VASILY_V_ · ‎03-13-2016

I've benchmark a little more and get more results and they are look confusing. I've provide different samples for input and output with different codecs and also specify different output codecs. And results really dramatically different!

I've run 30 parallel streams with "balanced" compression settings (-u 4) and bitrate 2 Mbit/s with same input and output frame squares: 720x576. So I provide command line and encoding time for one session and calculate average fps:

1) for i in `seq 0 30`; do ./sample_multi_transcode -i::h264 video_sd_es.h264 -o::mpeg2 tmp/out$i.mpeg2 -b 2000 -u 4 & done

Processing time: 50.17 sec
Number of processed frames: 3133

AVERAGE FPS 62.5

2) for i in `seq 0 30`; do ./sample_multi_transcode -i::mpeg2 video.mpeg2 -o::mpeg2 tmp/out$i.mpeg2 -b 2000 -u 4 & done

Processing time: 176.04 sec 
Number of processed frames: 7650

AVERAGE FPS 43.5

3) for i in `seq 0 30`; do ./sample_multi_transcode -i::h264 video_sd_es.h264 -o::h264 tmp/out$i.h264 -b 2000 -u 4 & done

Processing time: 141.53 sec 
Number of processed frames: 3133

AVERAGE FPS: 22.1


4) for i in `seq 0 30`; do ./sample_multi_transcode -i::mpeg2 video.mpeg2 -o::h264 tmp/out$i.h264 -b 2000 -u 4 & done

Processing time: 595.19 sec 
Number of processed frames: 7650

AVERAGE FPS 12.9


So what is going on here?? Why results are so different?

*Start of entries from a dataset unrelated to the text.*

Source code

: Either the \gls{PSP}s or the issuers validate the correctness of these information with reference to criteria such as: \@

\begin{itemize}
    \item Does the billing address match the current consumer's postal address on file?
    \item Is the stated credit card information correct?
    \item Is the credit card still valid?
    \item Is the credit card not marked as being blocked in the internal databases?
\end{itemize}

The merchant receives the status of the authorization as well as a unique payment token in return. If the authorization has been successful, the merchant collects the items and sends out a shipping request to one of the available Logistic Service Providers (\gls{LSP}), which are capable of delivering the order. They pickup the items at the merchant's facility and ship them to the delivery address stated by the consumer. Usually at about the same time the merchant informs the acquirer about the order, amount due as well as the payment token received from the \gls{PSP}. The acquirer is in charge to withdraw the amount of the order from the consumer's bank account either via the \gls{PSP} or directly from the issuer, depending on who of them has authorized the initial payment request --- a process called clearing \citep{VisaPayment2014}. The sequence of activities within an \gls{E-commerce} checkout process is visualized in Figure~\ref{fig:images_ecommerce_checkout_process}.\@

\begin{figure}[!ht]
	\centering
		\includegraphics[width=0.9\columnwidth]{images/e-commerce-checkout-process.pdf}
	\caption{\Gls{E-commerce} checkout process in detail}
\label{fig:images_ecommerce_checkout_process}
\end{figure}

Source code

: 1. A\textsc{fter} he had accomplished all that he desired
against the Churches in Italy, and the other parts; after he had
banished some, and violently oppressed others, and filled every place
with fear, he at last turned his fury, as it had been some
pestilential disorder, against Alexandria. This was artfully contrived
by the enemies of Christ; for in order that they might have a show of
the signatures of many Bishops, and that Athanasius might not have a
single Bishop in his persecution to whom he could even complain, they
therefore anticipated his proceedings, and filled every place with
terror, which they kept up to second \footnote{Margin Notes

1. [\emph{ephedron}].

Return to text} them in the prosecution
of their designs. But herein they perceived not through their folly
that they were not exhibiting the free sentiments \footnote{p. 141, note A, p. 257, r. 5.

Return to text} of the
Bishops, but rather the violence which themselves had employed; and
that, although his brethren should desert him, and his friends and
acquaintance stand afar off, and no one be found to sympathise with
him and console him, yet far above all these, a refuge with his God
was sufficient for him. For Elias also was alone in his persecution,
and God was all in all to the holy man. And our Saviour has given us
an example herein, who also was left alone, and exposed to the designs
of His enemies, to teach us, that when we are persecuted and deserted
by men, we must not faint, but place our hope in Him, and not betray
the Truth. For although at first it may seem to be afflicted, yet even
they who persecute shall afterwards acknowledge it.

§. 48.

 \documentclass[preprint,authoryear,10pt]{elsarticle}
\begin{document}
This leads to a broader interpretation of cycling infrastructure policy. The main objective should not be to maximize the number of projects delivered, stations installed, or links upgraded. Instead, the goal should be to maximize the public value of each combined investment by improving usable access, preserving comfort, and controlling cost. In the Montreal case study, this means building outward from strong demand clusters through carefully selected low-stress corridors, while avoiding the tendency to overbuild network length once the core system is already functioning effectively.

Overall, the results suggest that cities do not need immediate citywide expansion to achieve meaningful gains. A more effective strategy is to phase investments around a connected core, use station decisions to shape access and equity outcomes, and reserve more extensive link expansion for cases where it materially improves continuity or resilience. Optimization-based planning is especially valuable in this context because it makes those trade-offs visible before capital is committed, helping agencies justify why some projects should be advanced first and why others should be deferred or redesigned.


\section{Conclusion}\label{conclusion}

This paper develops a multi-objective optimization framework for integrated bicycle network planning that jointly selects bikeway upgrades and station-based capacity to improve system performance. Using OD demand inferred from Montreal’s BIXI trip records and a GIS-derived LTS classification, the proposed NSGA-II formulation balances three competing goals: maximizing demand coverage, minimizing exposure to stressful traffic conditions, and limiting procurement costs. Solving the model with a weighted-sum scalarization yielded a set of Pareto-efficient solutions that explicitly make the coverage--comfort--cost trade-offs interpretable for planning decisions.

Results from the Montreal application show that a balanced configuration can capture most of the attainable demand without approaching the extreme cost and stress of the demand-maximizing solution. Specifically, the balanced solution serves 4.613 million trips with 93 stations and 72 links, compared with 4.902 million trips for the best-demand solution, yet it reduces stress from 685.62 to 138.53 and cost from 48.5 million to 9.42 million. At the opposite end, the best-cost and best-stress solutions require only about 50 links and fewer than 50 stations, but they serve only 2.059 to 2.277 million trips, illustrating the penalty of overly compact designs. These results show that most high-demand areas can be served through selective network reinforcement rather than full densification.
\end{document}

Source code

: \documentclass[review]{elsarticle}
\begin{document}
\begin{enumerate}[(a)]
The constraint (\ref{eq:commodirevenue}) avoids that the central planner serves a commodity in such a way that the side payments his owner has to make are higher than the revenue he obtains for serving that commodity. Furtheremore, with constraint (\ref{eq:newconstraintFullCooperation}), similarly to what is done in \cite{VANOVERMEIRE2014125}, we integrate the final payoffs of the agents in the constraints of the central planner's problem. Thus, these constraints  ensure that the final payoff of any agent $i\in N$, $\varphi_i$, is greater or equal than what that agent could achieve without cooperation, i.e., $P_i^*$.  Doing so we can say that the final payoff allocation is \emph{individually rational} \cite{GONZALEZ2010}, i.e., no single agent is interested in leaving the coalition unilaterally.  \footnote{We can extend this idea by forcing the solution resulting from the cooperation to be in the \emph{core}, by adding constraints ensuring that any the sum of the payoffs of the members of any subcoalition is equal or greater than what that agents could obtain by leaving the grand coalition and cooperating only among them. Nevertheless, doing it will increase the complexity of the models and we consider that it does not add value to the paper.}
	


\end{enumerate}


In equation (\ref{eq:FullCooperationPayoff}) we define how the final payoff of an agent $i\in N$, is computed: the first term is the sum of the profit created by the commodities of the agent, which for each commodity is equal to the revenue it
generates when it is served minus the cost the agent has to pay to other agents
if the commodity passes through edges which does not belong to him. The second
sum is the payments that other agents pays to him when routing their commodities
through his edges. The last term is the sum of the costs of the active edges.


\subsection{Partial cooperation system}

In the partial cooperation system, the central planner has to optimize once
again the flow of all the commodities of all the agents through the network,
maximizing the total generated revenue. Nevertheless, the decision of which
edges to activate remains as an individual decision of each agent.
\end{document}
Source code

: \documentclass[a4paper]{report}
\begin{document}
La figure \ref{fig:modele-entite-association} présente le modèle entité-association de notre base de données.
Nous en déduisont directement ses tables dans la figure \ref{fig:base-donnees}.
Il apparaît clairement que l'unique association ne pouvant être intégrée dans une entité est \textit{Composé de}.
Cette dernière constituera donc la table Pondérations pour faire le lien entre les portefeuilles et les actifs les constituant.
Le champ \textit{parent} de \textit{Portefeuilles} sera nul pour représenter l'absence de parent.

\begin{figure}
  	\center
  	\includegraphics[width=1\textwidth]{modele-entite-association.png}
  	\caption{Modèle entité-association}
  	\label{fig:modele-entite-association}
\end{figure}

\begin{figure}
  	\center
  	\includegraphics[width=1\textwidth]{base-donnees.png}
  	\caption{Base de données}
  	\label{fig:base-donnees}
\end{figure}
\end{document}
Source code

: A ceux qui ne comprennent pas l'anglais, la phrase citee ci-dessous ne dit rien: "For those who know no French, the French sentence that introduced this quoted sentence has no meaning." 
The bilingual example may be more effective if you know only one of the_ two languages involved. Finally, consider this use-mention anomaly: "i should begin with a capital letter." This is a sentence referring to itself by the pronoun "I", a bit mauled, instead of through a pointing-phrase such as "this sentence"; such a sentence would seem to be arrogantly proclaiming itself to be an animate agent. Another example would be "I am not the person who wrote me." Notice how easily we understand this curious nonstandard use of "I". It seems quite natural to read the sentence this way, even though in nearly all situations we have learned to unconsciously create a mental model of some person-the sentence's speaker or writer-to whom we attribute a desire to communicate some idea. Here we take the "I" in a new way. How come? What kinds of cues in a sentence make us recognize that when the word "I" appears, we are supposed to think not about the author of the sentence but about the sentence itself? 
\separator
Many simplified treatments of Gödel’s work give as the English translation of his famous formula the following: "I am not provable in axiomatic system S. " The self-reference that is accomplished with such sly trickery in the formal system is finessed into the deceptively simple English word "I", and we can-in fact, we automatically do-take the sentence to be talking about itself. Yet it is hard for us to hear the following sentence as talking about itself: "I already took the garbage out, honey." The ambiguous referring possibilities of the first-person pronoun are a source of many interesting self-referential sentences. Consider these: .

Here mediainfo on this files:

video.mpeg2

Complete name                            : video.mpeg2
Format                                   : MPEG Video
Format version                           : Version 2
File size                                : 214 MiB
Overall bit rate mode                    : Variable

Video
Format                                   : MPEG Video
Format version                           : Version 2
Format profile                           : Main@Main
Format settings, BVOP                    : Yes
Format settings, Matrix                  : Custom
Format settings, GOP                     : M=3, N=33
Bit rate mode                            : Variable
Maximum bit rate                         : 15.0 Mbps
Width                                    : 720 pixels
Height                                   : 576 pixels
Display aspect ratio                     : 16:9
Frame rate                               : 25.000 fps
Standard                                 : PAL
Color space                              : YUV
Chroma subsampling                       : 4:2:0
Bit depth                                : 8 bits
Scan type                                : Interlaced
Scan order                               : Top Field First
Compression mode                         : Lossy

video_sd_es.h264

Complete name                            : video_sd_es.h264
Format                                   : AVC
Format/Info                              : Advanced Video Codec
File size                                : 18.8 MiB

Video
Format                                   : AVC
Format/Info                              : Advanced Video Codec
Format profile                           : Main@L3.0
Format settings, CABAC                   : Yes
Format settings, ReFrames                : 3 frames
Format settings, GOP                     : M=4, N=24
Width                                    : 720 pixels
Height                                   : 576 pixels
Display aspect ratio                     : 4:3
Frame rate                               : 25.000 fps
Standard                                 : Component
Color space                              : YUV
Chroma subsampling                       : 4:2:0
Bit depth                                : 8 bits
Scan type                                : Interlaced
Scan order                               : Top Field First
Color primaries                          : BT.470-6 System B, BT.470-6 System G, BT.601-6 625, BT.1358 625, BT.1700 625 PAL, BT.1700 625 SECAM
Transfer characteristics                 : BT.470-6 System B, BT.470-6 System G
Matrix coefficients                      : BT.470-6 System B, BT.470-6 System G, BT.601-6 625, BT.1358 625, BT.1700 625 PAL, BT.1700 625 SECAM, IEC 61966-2-4 601

So as you can see output to mpeg2 faster. And also really strange result is h264 to mpeg2: fps is enormous large.

So it seems that we can sort operations by speed: decoding h264 -> decoding mpeg2 -> encoding mpeg2 -> encoding h264.

Is it true? Is it ok? Why do I got this results?